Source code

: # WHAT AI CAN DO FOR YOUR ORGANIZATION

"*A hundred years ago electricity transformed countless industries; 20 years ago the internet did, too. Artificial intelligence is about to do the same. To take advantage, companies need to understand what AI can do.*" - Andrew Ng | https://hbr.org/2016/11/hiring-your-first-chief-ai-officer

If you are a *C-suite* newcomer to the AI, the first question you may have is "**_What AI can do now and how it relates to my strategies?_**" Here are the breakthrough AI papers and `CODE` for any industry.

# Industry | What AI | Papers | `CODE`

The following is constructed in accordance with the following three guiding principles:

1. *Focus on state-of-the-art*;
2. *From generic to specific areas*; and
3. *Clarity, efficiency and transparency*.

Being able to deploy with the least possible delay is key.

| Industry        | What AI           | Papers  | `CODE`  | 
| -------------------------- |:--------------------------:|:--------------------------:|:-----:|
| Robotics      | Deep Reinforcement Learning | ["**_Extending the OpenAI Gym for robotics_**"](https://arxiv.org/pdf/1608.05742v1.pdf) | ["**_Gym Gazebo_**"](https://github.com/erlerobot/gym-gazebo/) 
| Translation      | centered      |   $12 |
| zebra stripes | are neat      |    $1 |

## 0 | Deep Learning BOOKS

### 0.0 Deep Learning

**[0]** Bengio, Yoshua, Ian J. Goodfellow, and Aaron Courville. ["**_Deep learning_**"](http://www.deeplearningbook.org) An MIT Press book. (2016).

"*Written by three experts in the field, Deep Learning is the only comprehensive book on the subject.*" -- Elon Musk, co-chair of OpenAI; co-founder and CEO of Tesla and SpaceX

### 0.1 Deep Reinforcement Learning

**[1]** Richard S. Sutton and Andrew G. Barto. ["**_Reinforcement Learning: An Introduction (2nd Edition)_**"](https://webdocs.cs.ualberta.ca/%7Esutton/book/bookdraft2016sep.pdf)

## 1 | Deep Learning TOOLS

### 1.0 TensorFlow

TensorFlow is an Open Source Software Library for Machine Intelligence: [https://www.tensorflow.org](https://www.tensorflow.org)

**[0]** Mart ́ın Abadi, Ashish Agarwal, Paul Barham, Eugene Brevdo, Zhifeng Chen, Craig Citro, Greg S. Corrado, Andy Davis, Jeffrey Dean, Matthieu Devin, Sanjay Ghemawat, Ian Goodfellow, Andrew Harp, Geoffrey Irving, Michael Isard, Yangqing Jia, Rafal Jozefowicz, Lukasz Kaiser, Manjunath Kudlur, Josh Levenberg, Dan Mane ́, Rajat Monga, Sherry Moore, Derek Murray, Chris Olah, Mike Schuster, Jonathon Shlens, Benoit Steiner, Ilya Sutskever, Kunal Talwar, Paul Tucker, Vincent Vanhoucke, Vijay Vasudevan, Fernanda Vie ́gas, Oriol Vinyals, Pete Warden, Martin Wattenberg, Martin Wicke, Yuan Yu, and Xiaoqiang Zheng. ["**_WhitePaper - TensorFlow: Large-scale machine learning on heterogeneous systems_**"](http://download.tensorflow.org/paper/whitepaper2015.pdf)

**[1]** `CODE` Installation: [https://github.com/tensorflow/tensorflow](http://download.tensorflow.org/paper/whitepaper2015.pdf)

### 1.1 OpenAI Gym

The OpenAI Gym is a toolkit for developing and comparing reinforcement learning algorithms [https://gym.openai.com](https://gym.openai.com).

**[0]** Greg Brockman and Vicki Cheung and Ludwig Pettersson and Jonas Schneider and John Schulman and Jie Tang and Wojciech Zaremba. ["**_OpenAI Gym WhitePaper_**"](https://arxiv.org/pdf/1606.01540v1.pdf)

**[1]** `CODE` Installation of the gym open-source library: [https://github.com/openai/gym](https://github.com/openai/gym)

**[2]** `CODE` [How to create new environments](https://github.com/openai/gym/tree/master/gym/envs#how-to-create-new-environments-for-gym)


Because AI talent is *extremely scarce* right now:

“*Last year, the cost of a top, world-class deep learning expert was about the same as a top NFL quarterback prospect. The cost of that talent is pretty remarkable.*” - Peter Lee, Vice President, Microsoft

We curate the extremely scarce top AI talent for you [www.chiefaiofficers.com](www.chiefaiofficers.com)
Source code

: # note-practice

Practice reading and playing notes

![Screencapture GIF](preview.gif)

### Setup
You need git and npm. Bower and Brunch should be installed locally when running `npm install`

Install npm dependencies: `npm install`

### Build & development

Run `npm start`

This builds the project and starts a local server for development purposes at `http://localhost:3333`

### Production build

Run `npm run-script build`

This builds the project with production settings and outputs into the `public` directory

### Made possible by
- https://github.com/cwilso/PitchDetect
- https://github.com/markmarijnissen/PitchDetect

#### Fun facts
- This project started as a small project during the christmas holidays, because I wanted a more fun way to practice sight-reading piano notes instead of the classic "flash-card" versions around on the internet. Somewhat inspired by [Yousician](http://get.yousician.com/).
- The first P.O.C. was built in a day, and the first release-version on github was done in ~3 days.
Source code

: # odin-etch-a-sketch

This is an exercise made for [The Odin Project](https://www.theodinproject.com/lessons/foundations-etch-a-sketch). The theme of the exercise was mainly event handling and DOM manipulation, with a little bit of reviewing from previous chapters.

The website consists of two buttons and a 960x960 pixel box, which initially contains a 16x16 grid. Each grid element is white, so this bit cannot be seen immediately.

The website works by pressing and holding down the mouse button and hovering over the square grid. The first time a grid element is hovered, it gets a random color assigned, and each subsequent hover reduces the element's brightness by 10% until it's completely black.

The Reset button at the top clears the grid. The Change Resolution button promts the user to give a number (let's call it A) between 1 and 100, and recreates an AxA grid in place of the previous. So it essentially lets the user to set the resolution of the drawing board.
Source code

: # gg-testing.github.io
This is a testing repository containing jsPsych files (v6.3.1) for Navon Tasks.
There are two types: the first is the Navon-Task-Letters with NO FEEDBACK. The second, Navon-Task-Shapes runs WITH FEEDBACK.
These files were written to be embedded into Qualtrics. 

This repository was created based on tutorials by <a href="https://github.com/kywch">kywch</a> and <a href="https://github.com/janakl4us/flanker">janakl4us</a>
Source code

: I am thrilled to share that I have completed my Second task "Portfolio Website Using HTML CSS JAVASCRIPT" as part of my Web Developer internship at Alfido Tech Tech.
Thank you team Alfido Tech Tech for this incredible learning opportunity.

----------

- Goal of the exercise:
Locate the line that contains "The website works", then please quote it and every line after it to the end of the entries above, exactly and with nothing else.

- Result:
The website works by pressing and holding down the mouse button and hovering over the square grid. The first time a grid element is hovered, it gets a random color assigned, and each subsequent hover reduces the element's brightness by 10% until it's completely black.

The Reset button at the top clears the grid. The Change Resolution button promts the user to give a number (let's call it A) between 1 and 100, and recreates an AxA grid in place of the previous. So it essentially lets the user to set the resolution of the drawing board.
Source code

: # gg-testing.github.io
This is a testing repository containing jsPsych files (v6.3.1) for Navon Tasks.
There are two types: the first is the Navon-Task-Letters with NO FEEDBACK. The second, Navon-Task-Shapes runs WITH FEEDBACK.
These files were written to be embedded into Qualtrics. 

This repository was created based on tutorials by <a href="https://github.com/kywch">kywch</a> and <a href="https://github.com/janakl4us/flanker">janakl4us</a>
Source code

: I am thrilled to share that I have completed my Second task "Portfolio Website Using HTML CSS JAVASCRIPT" as part of my Web Developer internship at Alfido Tech Tech.
Thank you team Alfido Tech Tech for this incredible learning opportunity.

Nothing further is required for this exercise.